*** Opening of Records shown ***

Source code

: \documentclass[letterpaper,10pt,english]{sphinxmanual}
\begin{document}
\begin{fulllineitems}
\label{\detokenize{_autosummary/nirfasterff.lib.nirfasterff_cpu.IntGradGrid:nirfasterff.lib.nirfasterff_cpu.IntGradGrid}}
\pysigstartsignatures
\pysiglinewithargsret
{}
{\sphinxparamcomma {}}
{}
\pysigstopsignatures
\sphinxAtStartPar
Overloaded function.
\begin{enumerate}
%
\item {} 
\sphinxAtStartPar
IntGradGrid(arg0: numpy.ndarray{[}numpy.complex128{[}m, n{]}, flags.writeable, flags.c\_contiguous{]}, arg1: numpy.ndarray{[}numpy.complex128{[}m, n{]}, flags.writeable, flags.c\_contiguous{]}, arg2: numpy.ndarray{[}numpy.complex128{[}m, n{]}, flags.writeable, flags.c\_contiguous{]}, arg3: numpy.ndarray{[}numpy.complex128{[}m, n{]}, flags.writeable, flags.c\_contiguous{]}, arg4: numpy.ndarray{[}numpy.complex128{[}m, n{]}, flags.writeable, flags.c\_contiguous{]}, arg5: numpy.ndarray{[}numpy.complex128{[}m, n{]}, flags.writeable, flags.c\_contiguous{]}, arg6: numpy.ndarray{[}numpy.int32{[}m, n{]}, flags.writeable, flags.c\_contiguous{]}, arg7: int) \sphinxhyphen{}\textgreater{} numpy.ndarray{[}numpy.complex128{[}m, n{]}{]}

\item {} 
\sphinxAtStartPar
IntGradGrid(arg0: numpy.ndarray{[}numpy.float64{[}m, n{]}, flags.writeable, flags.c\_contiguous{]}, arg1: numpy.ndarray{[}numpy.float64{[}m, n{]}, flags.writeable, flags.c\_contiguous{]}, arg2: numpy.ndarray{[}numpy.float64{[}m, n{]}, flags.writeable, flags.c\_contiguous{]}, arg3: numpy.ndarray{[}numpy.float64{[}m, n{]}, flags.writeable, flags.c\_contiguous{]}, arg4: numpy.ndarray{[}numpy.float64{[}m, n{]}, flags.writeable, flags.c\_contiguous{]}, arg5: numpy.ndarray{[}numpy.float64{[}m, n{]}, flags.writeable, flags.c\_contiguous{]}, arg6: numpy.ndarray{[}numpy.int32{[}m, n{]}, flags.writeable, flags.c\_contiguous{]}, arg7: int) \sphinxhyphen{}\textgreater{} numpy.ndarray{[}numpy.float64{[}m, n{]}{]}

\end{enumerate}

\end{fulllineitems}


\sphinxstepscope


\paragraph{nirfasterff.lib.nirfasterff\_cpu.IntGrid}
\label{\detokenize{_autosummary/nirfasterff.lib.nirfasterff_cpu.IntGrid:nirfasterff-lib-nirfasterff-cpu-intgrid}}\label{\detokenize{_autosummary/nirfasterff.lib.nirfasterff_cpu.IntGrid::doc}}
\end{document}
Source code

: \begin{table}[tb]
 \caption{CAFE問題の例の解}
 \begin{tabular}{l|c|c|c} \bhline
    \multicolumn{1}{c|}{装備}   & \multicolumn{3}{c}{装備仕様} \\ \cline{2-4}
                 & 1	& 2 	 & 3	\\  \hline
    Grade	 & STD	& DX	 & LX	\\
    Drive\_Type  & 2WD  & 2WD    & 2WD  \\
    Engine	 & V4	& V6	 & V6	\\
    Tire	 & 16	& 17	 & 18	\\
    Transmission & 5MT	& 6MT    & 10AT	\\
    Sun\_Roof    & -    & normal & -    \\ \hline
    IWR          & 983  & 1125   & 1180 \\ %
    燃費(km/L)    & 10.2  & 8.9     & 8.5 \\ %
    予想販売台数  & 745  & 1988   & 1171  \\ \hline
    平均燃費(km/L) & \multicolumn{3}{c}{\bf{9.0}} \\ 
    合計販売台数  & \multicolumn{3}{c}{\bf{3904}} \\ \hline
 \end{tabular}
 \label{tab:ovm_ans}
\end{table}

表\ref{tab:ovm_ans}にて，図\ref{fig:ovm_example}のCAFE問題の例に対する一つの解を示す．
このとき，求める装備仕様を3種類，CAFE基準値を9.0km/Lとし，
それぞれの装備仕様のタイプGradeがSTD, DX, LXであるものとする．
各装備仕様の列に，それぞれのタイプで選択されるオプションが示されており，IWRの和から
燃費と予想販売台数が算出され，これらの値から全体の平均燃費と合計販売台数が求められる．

*** Close of Records shown ***

● Work to complete: Every entry needs to be copied exactly as it was written.

● Written answer:
Source code

: \documentclass[letterpaper,10pt,english]{sphinxmanual}
\begin{document}
\begin{fulllineitems}
\label{\detokenize{_autosummary/nirfasterff.lib.nirfasterff_cpu.IntGradGrid:nirfasterff.lib.nirfasterff_cpu.IntGradGrid}}
\pysigstartsignatures
\pysiglinewithargsret
{}
{\sphinxparamcomma {}}
{}
\pysigstopsignatures
\sphinxAtStartPar
Overloaded function.
\begin{enumerate}
%
\item {} 
\sphinxAtStartPar
IntGradGrid(arg0: numpy.ndarray{[}numpy.complex128{[}m, n{]}, flags.writeable, flags.c\_contiguous{]}, arg1: numpy.ndarray{[}numpy.complex128{[}m, n{]}, flags.writeable, flags.c\_contiguous{]}, arg2: numpy.ndarray{[}numpy.complex128{[}m, n{]}, flags.writeable, flags.c\_contiguous{]}, arg3: numpy.ndarray{[}numpy.complex128{[}m, n{]}, flags.writeable, flags.c\_contiguous{]}, arg4: numpy.ndarray{[}numpy.complex128{[}m, n{]}, flags.writeable, flags.c\_contiguous{]}, arg5: numpy.ndarray{[}numpy.complex128{[}m, n{]}, flags.writeable, flags.c\_contiguous{]}, arg6: numpy.ndarray{[}numpy.int32{[}m, n{]}, flags.writeable, flags.c\_contiguous{]}, arg7: int) \sphinxhyphen{}\textgreater{} numpy.ndarray{[}numpy.complex128{[}m, n{]}{]}

\item {} 
\sphinxAtStartPar
IntGradGrid(arg0: numpy.ndarray{[}numpy.float64{[}m, n{]}, flags.writeable, flags.c\_contiguous{]}, arg1: numpy.ndarray{[}numpy.float64{[}m, n{]}, flags.writeable, flags.c\_contiguous{]}, arg2: numpy.ndarray{[}numpy.float64{[}m, n{]}, flags.writeable, flags.c\_contiguous{]}, arg3: numpy.ndarray{[}numpy.float64{[}m, n{]}, flags.writeable, flags.c\_contiguous{]}, arg4: numpy.ndarray{[}numpy.float64{[}m, n{]}, flags.writeable, flags.c\_contiguous{]}, arg5: numpy.ndarray{[}numpy.float64{[}m, n{]}, flags.writeable, flags.c\_contiguous{]}, arg6: numpy.ndarray{[}numpy.int32{[}m, n{]}, flags.writeable, flags.c\_contiguous{]}, arg7: int) \sphinxhyphen{}\textgreater{} numpy.ndarray{[}numpy.float64{[}m, n{]}{]}

\end{enumerate}

\end{fulllineitems}


\sphinxstepscope


\paragraph{nirfasterff.lib.nirfasterff\_cpu.IntGrid}
\label{\detokenize{_autosummary/nirfasterff.lib.nirfasterff_cpu.IntGrid:nirfasterff-lib-nirfasterff-cpu-intgrid}}\label{\detokenize{_autosummary/nirfasterff.lib.nirfasterff_cpu.IntGrid::doc}}
\end{document}
Source code

: \begin{table}[tb]
 \caption{CAFE問題の例の解}
 \begin{tabular}{l|c|c|c} \bhline
    \multicolumn{1}{c|}{装備}   & \multicolumn{3}{c}{装備仕様} \\ \cline{2-4}
                 & 1	& 2 	 & 3	\\  \hline
    Grade	 & STD	& DX	 & LX	\\
    Drive\_Type  & 2WD  & 2WD    & 2WD  \\
    Engine	 & V4	& V6	 & V6	\\
    Tire	 & 16	& 17	 & 18	\\
    Transmission & 5MT	& 6MT    & 10AT	\\
    Sun\_Roof    & -    & normal & -    \\ \hline
    IWR          & 983  & 1125   & 1180 \\ %
    燃費(km/L)    & 10.2  & 8.9     & 8.5 \\ %
    予想販売台数  & 745  & 1988   & 1171  \\ \hline
    平均燃費(km/L) & \multicolumn{3}{c}{\bf{9.0}} \\ 
    合計販売台数  & \multicolumn{3}{c}{\bf{3904}} \\ \hline
 \end{tabular}
 \label{tab:ovm_ans}
\end{table}

表\ref{tab:ovm_ans}にて，図\ref{fig:ovm_example}のCAFE問題の例に対する一つの解を示す．
このとき，求める装備仕様を3種類，CAFE基準値を9.0km/Lとし，
それぞれの装備仕様のタイプGradeがSTD, DX, LXであるものとする．
各装備仕様の列に，それぞれのタイプで選択されるオプションが示されており，IWRの和から
燃費と予想販売台数が算出され，これらの値から全体の平均燃費と合計販売台数が求められる．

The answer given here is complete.